Some weeks passed, and the man and the girl saw each other constantly—three or four times in the week, perhaps more; and the inward irritation grew intense, while their outward relations remained unchanged.
There was a certain brutality that crept into the man’s tones occasionally when he addressed her, a certain savage irritability in manner, that told the girl’s keen intelligence something; some involuntary sighs of hers as she sat near him, and an increasing look of exhaustion on her face, that told him something. But that was all.
There were no tender passages between them; none of the conventional English flirting—matters were too serious, and the nature of each too violent to permit of that. A little bitter, more or less hostile, conversation passed between them on the most trifling subjects in his long afternoon calls. A little music would be attempted—that is, he would sing song after song, while she accompanied him, but a song was rarely completed. Generally, before or at the middle, he would seize the music in a gust of irrepressible and barely-veiled irritability, and fling it on the piano—yet they attempted the music with unwavering persistence, and both rose to go to the instrument with mutual alacrity.

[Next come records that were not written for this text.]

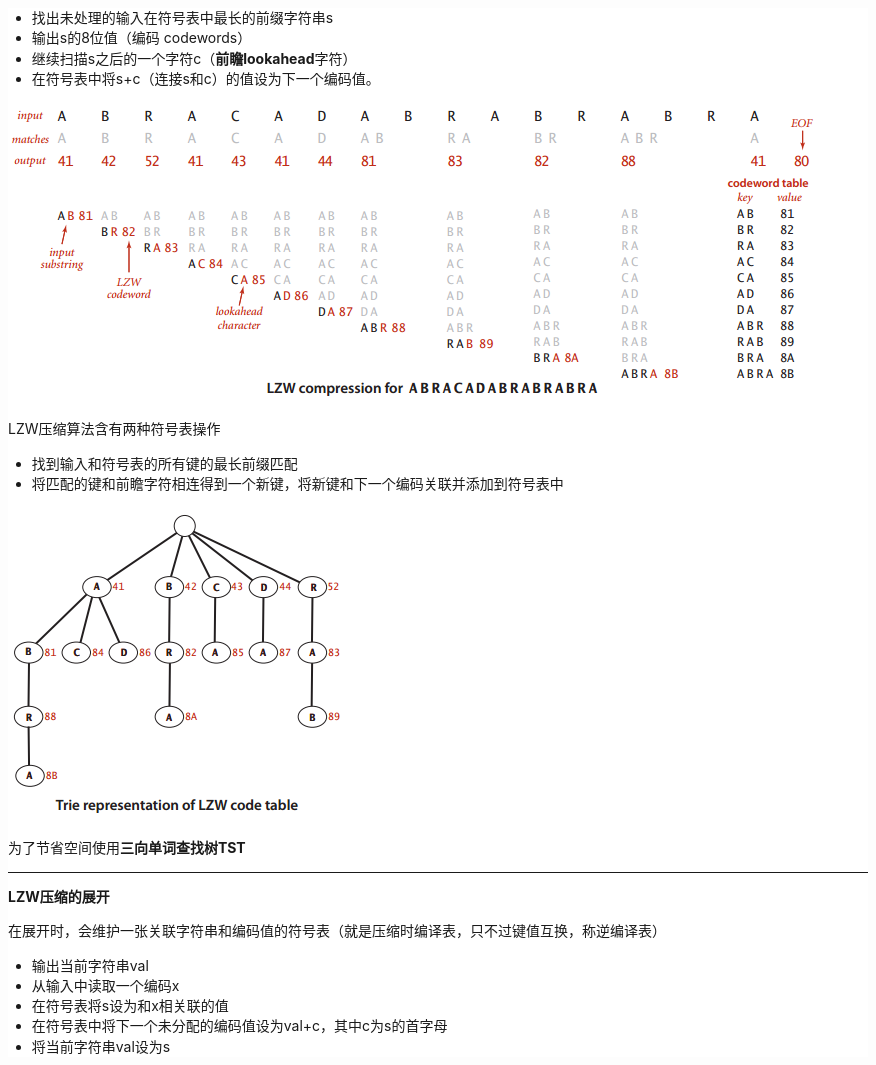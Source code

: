 - 找出未处理的输入在符号表中最长的前缀字符串s
- 输出s的8位值（编码 codewords）
- 继续扫描s之后的一个字符c（**前瞻lookahead**字符）
- 在符号表中将s+c（连接s和c）的值设为下一个编码值。

![](image/lzw-compression.png)

LZW压缩算法含有两种符号表操作

- 找到输入和符号表的所有键的最长前缀匹配
- 将匹配的键和前瞻字符相连得到一个新键，将新键和下一个编码关联并添加到符号表中

![LZW算法的编译表的单词查找树表示](image/lzw-trie.png)

为了节省空间使用**三向单词查找树TST**

---

**LZW压缩的展开**

在展开时，会维护一张关联字符串和编码值的符号表（就是压缩时编译表，只不过键值互换，称逆编译表）

- 输出当前字符串val
- 从输入中读取一个编码x
- 在符号表将s设为和x相关联的值
- 在符号表中将下一个未分配的编码值设为val+c，其中c为s的首字母
- 将当前字符串val设为s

There they were close to each other—so close that the warmth and breath of their beings were interchanged. There in the pursuit of a fallen sheet of music, his head bent down and touched hers. Once, apparently to regain the leaf, his hand and arm leaned hard upon her lap. One second, perhaps, no more; but the girl’s whole strained system seemed breaking up at the touch—her control shattered, like machinery violently reversed.
The music leaf was replaced, but her hands had fallen nerveless from the keys.
“It is hot. I can’t go on playing. Put the window open, will you, for me?”
Stephen walked to the window, raised it, and smiled into the dark.
That night it seemed to Stephen he could never force himself to leave the girl. He prolonged the playing past all reasonable limits, until May’s sister laughingly reminded him that they were only staying in seaside lodgings, and other occupants of the house must be considered. Stephen reluctantly relinquished the friendly piano, and then stood, with May’s sweet figure beside him, and her upraised face clear to the side vision of his eye, talking to her sister.
At last, when every trifle is exhausted of which he can make conversation, there comes a pause, a silence; he can think of nothing more. He nerves himself, holds out his hand, and says, “Good-night!”
May, influenced equally by the same indomitable aversion to be separated from him, follows him outside the drawing-room, and another pause is made on the stair. By this time a fresh stock of chaff and light wit is ready in Stephen’s brain, and he makes use of anything and everything to procure him another moment at her side; but of all the passion within him, of the ardent, impetuous impulse towards her, nothing, not the faintest trace, shows.